That was our deal purple. Ds2 wanted to join facebook this year (age 12) because an activity he was doing in the summer (where he knew no-one) had a pre activity group chat set up on facebook. So he joined with the proviso I could look at it at any time & I had the password. No way could I insist on that when he was older.

Hakluyt · 14/12/2014 10:04

"Dss had s massive wobble about having his social life taken away, but tbf no 11 yo should be dependent on t'interweb for a social life."

Were you dependent on the phone for yours at the same age?

wheresthelight · 14/12/2014 10:10

I am afraid I think you have both massively overstepped the boundaries here. fair enough decline him access at your house but to delete the app etc so he cannot use it at his mum's is not your decision to make.

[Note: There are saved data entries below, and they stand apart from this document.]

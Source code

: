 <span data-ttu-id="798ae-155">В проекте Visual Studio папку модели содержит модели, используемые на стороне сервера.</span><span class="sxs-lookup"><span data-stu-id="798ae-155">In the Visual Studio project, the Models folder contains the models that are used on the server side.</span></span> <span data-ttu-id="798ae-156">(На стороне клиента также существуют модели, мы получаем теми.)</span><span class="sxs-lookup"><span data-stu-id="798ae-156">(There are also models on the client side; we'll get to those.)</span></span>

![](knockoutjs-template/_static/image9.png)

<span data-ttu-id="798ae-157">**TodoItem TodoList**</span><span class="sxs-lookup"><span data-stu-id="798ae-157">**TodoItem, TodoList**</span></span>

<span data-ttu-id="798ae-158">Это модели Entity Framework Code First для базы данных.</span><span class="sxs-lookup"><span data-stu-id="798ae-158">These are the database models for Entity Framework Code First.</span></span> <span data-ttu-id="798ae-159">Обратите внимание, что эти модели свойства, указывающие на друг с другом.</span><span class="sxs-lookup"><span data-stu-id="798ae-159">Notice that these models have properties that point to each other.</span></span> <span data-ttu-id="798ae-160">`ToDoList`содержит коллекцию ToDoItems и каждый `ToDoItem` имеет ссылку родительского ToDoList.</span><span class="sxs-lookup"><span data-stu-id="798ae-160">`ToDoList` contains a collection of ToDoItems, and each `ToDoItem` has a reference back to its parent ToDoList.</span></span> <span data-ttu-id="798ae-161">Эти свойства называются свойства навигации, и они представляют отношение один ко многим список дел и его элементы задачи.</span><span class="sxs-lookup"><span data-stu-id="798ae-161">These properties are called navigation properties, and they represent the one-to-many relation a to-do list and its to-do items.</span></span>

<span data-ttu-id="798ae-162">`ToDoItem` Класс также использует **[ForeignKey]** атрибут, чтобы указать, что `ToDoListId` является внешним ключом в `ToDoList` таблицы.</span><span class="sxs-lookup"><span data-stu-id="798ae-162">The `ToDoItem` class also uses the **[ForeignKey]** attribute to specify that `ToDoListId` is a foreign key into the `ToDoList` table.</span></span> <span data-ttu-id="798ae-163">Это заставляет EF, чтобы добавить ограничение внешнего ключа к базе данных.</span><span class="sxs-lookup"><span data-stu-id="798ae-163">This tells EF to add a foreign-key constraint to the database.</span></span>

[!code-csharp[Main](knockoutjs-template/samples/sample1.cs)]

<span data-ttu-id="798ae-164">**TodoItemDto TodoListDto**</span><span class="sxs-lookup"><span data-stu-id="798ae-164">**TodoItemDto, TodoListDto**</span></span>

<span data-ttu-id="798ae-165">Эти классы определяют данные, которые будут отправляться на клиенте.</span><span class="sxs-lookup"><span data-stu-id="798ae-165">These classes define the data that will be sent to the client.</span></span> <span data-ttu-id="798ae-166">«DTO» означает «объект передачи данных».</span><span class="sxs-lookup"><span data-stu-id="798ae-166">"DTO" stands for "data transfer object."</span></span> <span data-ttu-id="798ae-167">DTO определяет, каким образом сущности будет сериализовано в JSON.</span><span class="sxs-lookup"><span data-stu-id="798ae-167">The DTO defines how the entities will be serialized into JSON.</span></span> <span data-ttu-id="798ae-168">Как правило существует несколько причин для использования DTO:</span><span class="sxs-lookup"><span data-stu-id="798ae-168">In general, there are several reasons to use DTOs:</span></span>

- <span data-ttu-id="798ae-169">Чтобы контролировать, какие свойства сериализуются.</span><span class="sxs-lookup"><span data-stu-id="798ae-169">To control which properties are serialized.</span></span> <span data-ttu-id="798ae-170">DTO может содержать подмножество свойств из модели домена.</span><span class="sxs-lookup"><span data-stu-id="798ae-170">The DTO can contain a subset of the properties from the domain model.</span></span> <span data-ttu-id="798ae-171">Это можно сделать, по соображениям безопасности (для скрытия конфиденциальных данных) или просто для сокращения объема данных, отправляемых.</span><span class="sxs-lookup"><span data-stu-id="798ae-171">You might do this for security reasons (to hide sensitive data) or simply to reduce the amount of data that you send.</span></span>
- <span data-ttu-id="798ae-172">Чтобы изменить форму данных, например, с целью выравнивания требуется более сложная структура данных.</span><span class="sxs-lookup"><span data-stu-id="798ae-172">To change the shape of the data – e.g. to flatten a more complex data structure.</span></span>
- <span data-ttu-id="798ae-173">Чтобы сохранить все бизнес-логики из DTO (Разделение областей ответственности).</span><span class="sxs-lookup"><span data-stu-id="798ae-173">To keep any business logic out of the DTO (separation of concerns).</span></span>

Dp and I do not agree with his kids being permanently glued to a computer screen and for that reason they are banned here unless for homework. the kids know this and are perfectly happy. at their mum's they are by her own admission on them from the moment they wake until the fall asleep. Dp doesn't agree but it is her house and her rule so not his place to intervene

InFlagranteDelicto · 15/12/2014 08:32

Interesting discussion, late back to the thread after a busy weekend. I found a lot if the pov's make sense, and with hindsight maybe we could handled it differently. He has several other apps on there which he has been asked to not use here as I do not want my dc exposed to them. However, I have to be quite tight with posting my dc's images online after fleeing dv, and we have had a testing first term with him, including watching porn, stealing from me, his mum and the dd's, and extremely inappropriate behaviour with the dds, all of which tells us a lot about his maturity. We also have limited faith in his mum to police him, three years after she left we were still finding saved convos from before she split with dp hidden as innocent files in the pc. A lot were saved in dsd's area to try and avoid them being found - they were explicit, and included invitations to the house with the address, which to do was horrifying. I'm saying this to explain why we do not trust her judgement wrt online safety.
Unfortunately what is done is done. We can revisit instagram, facebook and the rest in a years time, and lay down some ground rules, but he needs to mature first.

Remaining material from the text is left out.